Former ICBA president, CEO dies

Former Independent Community Bankers of America President and CEO Ken Guenther died Jan. 25.


Guenther led the organization from 1982-2004 during an era of many industrywide changes. His first few years in the CEO role came as hundreds of small banks failed amid the farm foreclosure crisis of the 1980s. During the early 1990s, Guenther led the community bank effort to defeat a proposal from President George H.W. Bush to allow for interstate bank branching and eliminate the separation of commercial and investment banking.

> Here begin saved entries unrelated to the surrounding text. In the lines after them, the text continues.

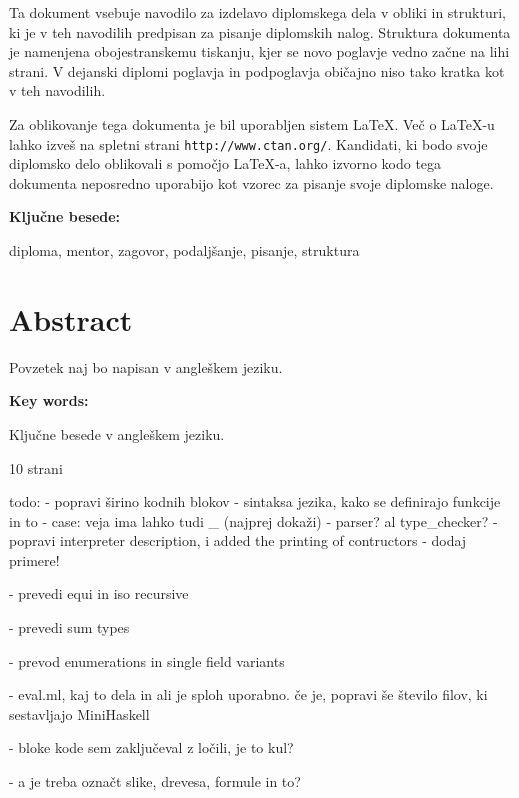 \documentclass[12pt,a4paper,openany]{book}
\begin{document}
Ta dokument vsebuje navodilo za izdelavo diplomskega dela v obliki in strukturi, ki je v teh navodilih predpisan za
pisanje diplomskih nalog. Struktura dokumenta je namenjena obojestranskemu tiskanju, kjer se novo poglavje vedno za\v cne na lihi strani.
V dejanski diplomi poglavja in podpogla\-vja  obi\v cajno niso tako kratka kot v teh navodilih.

Za oblikovanje tega dokumenta je bil uporabljen sistem \LaTeX.
Ve\v c o \LaTeX-u lahko izve\v s na spletni strani \texttt{http://www.ctan.org/}.
Kandidati, ki bodo svoje diplomsko delo oblikovali s pomo\v cjo
\LaTeX-a, lahko izvorno kodo tega dokumenta neposredno uporabijo kot vzorec za pisanje svoje diplomske naloge.

\vspace{1.3cm}
\noindent
{\large \bf Ključne besede:}

\vspace{0.5cm}
\noindent
diploma, mentor, zagovor, podaljšanje, pisanje, struktura


\chapter*{Abstract}


Povzetek naj bo napisan v angleškem jeziku.

\vspace{1.3cm}
\noindent
{\large \bf Key words:}

\vspace{0.5cm}
\noindent
Ključne besede v angleškem jeziku.


10 strani

todo: 
- popravi širino kodnih blokov 
- sintaksa jezika, kako se definirajo funkcije in to
- case: veja ima lahko tudi _ (najprej dokaži) - parser? al type_checker?
- popravi interpreter description, i added the printing of contructors
- dodaj primere!

- prevedi equi in iso recursive

- prevedi sum types

- prevod enumerations in single field variants

- eval.ml, kaj to dela in ali je sploh uporabno. če je, popravi še število filov, ki sestavljajo MiniHaskell

- bloke kode sem zaključeval z ločili, je to kul?

- a je treba označt slike, drevesa, formule in to?
\end{document}
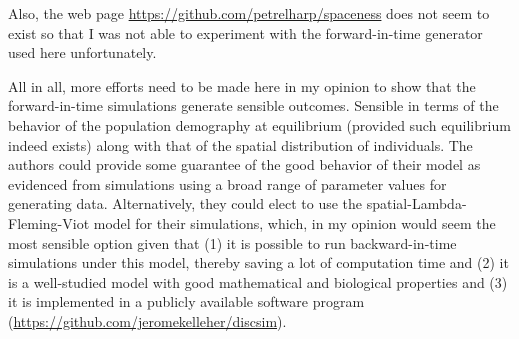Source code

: 
\begin{point}{}
    Also, the web page \url{https://github.com/petrelharp/spaceness} does not seem to exist so that I was not able to experiment with the forward-in-time generator used here unfortunately.
\end{point}


\begin{point}{}
    All in all, more efforts need to be made here in my opinion to show that the forward-in-time simulations generate sensible outcomes. Sensible in terms of the behavior of the population demography at equilibrium (provided such equilibrium indeed exists) along with that of the spatial distribution of individuals. The authors could provide some guarantee of the good behavior of their model as evidenced from simulations using a broad range of parameter values for generating data. Alternatively, they could elect to use the spatial-Lambda-Fleming-Viot model for their simulations, which, in my opinion would seem the most sensible option given that (1) it is possible to run backward-in-time simulations under this model, thereby saving a lot of computation time and (2) it is a well-studied model with good mathematical and biological properties and (3) it is implemented in a publicly available software program (\url{https://github.com/jeromekelleher/discsim}).
\end{point}


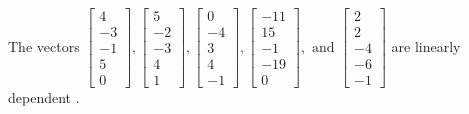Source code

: \begin{exercise}
\begin{exerciseStatement}
  \end{exerciseStatement}
  \begin{exerciseAnswer}
   The vectors \(\left[\begin{array}{r}
4 \\
-3 \\
-1 \\
5 \\
0
\end{array}\right] , \left[\begin{array}{r}
5 \\
-2 \\
-3 \\
4 \\
1
\end{array}\right] , \left[\begin{array}{r}
0 \\
-4 \\
3 \\
4 \\
-1
\end{array}\right] , \left[\begin{array}{r}
-11 \\
15 \\
-1 \\
-19 \\
0
\end{array}\right] , \text{ and } \left[\begin{array}{r}
2 \\
2 \\
-4 \\
-6 \\
-1
\end{array}\right]\) are 
  	 linearly dependent  .
  


  \end{exerciseAnswer}
\end{exercise}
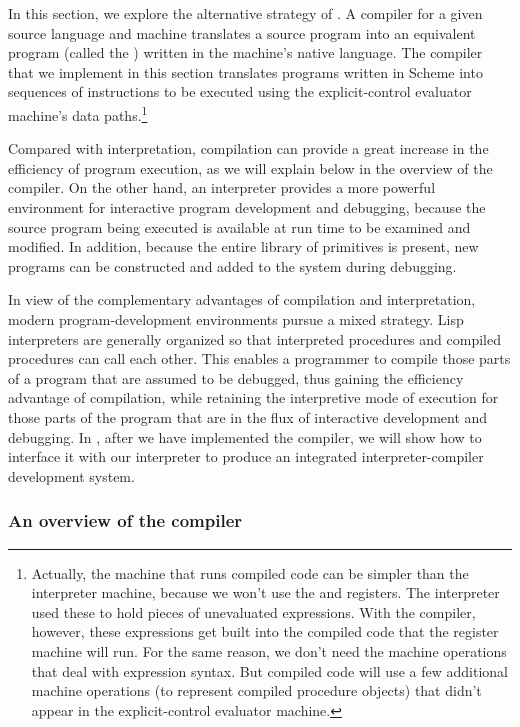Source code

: In this section, we explore the alternative strategy of .
A compiler for a given source language and machine translates a source program
into an equivalent program (called the ) written in the
machine's native language.  The compiler that we implement in this section
translates programs written in Scheme into sequences of instructions to be
executed using the explicit-control evaluator machine's data
paths.\footnote{Actually, the machine that runs compiled code can be simpler
than the interpreter machine, because we won't use the  and
 registers.  The interpreter used these to hold pieces of
unevaluated expressions.  With the compiler, however, these expressions get
built into the compiled code that the register machine will run.  For the same
reason, we don't need the machine operations that deal with expression syntax.
But compiled code will use a few additional machine operations (to represent
compiled procedure objects) that didn't appear in the explicit-control
evaluator machine.}

Compared with interpretation, compilation can provide a great increase in the
efficiency of program execution, as we will explain below in the overview of
the compiler.  On the other hand, an interpreter provides a more powerful
environment for interactive program development and debugging, because the
source program being executed is available at run time to be examined and
modified.  In addition, because the entire library of primitives is present,
new programs can be constructed and added to the system during debugging.

In view of the complementary advantages of compilation and interpretation,
modern program-development environments pursue a mixed strategy.  Lisp
interpreters are generally organized so that interpreted procedures and
compiled procedures can call each other.  This enables a programmer to compile
those parts of a program that are assumed to be debugged, thus gaining the
efficiency advantage of compilation, while retaining the interpretive mode of
execution for those parts of the program that are in the flux of interactive
development and debugging.  In , after we have implemented
the compiler, we will show how to interface it with our interpreter to produce
an integrated interpreter-compiler development system.

\subsubsection*{An overview of the compiler}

Regulations banning those practices were later eliminated through the 1994 Interstate Banking and Branching Act and 1999 Gramm-Leach-Bliley Act. 

“In defeating the proposal of President Bush, we bought time for the best of the community banks to continue to do their thing against the backdrop of what was coming down the pipe,” Guenther said in a 2004 BankBeat magazine article marking his retirement. 

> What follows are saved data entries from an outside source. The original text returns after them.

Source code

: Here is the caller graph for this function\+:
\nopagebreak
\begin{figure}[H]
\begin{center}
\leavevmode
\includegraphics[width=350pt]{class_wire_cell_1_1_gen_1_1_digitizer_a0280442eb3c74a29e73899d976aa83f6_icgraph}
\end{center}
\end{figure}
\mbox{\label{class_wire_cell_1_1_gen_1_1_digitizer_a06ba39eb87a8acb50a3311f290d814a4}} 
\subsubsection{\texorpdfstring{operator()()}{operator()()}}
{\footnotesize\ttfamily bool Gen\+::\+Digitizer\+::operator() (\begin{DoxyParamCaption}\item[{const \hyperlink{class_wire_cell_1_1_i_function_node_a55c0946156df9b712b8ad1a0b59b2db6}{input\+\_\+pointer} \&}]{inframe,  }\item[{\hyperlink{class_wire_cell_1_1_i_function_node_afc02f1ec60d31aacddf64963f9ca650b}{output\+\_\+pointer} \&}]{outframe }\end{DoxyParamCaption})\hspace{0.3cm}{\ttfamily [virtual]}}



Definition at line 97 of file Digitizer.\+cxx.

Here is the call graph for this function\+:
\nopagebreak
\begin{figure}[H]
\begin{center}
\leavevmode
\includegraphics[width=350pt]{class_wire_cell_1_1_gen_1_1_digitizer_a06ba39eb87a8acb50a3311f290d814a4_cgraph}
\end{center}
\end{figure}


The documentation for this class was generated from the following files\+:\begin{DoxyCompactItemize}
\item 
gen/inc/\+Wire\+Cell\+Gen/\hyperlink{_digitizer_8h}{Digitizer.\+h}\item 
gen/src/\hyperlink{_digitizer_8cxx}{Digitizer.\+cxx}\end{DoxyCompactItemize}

Prior to joining the ICBA, Guenther served as a service member in the U.S. Army Reserve, was a Foreign Service officer in Chile, Senate staffer, acting deputy special trade representative during the administration of President Gerald Ford and a Federal Reserve Board advisor.    

Following his time at ICBA, Guenther formed a private consulting practice, where he remained active in financial services policy before retiring in 2012. He also served on corporate and nonprofit boards and was active with the Association of Retired Diplomatic and Consular Offices and Johns Hopkins University’s School of Advanced International Studies.